RISMEDIA, August 7, 2009-If the first half of 2009 is any indication, taxpayers have their work cut out trying to keep up with available tax breaks and potential tax pitfalls of 2009, according to CCH, a Wolters Kluwer business and a leading provider of tax, accounting and audit information, software and services.
In February 2009, Congress passed the Economic Recovery and Reinvestment Act of 2009. The nearly $800 billion economic stimulus package offers significant tax incentives; however, many of the incentives, as well as other tax breaks, are temporary.
“It’s always confusing for taxpayers when rules change,” said CCH Principal Federal Tax Analyst Mark Luscombe. “But with so many people struggling economically, it’s well worth their effort to see where they may be able to save on taxes, even if it’s only temporary relief.”
According to CCH, among the important temporary tax changes affecting individual taxpayers and set to expire during 2009 are:
-First-time homebuyer credit. This credit reaches $8,000 for purchases between January 1 and November 30, 2009. Taxpayers must be qualified buyers and satisfy income requirements. Eligible taxpayers also can file an amended 2008 tax return to receive the credit sooner.
-Motor vehicle sales tax deduction. Taxpayers can take an extra standard deduction for state and local sales taxes paid on the purchase of a new vehicle and, in states without a sales tax, taxpayers can deduct other fees to take advantage of the temporary motor vehicle sales tax deduction enacted as part of the 2009 Recovery Act. The amount of the deduction is limited to the portion of the state sales or excise tax imposed on the first $49,500 of the purchase price of the vehicle and is effective for vehicles purchased between February 17 and December 31, 2009.
-COBRA premium assistance. Individuals laid off from their jobs between September 1, 2008 and December 31, 2009 meeting income limits may qualify for nine months of COBRA premium assistance under the 2009 Recovery Act. Individuals pay 35% of the COBRA premium and employers must treat that as full payment. Employers claim a credit for the other 65% of the premium on their payroll tax returns.
-Economic recovery payments. The 2009 Recovery Act authorized one-time payments of $250 to individuals receiving Social Security benefits, disabled veterans and others on fixed incomes. The Social Security Administration began sending the bulk one-time payments by mail and direct deposit in May 2009.

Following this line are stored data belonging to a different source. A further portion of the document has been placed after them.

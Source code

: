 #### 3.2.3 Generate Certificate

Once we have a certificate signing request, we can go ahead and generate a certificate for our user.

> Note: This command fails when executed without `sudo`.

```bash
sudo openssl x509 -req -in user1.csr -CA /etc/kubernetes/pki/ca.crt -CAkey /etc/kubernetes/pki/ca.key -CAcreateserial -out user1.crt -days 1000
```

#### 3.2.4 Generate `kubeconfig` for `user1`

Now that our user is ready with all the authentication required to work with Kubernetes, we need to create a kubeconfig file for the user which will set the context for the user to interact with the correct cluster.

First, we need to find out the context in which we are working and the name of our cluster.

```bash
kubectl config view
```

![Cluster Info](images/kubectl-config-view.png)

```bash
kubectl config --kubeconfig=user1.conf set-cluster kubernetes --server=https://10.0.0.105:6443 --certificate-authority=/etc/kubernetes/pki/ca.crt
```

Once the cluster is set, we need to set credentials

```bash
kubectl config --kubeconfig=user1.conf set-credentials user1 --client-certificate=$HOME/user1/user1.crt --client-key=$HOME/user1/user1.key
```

-Exclusion of unemployment benefits. Individuals receiving unemployment benefits in 2009 can exclude the first $2,400 from their income. The exclusion is only available for 2009.
-Tax evasion forgiveness. In an effort to shore up tax revenues, the IRS is encouraging taxpayers to disclose unreported foreign bank accounts and assets. In exchange for full disclosure and paying all back taxes plus interest and penalties, the IRS agrees not to criminally prosecute tax evaders and to waive the 75% fraud penalty. The settlement offer is only available up to September 23, 2009.
Additionally, Luscombe pointed out that while the Making Work Pay credit, another outcome of the 2009 Recovery Act, is in effect for both 2009 and 2010, taxpayers and pension recipients need to take a look at their withholdings now to make sure they don’t end up owing more than they expected in taxes. Specifically, Making Work Pay is a credit against a worker’s income tax equal to the lesser of 6.2% of their earned income or $400 ($800 for married couples filing jointly). This amount can be reduced by any economic recovery payment an individual received and phases out beginning at adjusted gross income of $75,000 for single filers and $150,000 for joint filers. Individuals with multiple jobs may need to adjust their withholdings if the credit results in too little income tax being withheld from their wages. In May, the IRS also issued a withholding option for pension plans to offset the credit which could result in some pension recipients underwithholding.
Looking Ahead at Tax Legislation
The rest of 2009 will likely bring additional tax law changes, although many will not take effect until 2010 or beyond. In May, President Barack Obama released details of his tax proposals which included extensive reform of the international tax rules, higher tax rates on upper income individuals, extended middle income tax breaks and deficit reduction. Individual tax cuts would total $736.5 billion over 10 years and business tax cuts would total $71 billion over 10 years. In addition, in late July, the administration outlined tax proposals to help pay for health care reform, including a surtax on families earning more than $1 million a year.
“Congress has already noted its opposition to some of the president’s proposals,” said Luscombe. “However, there are several more months remaining in the year, a growing deficit, an economy that is still trying to find traction and an urgency to reform health care. As a result, it’s a fluid time where policymakers can shift their priorities and make concessions in order to move forward the programs they think are important.”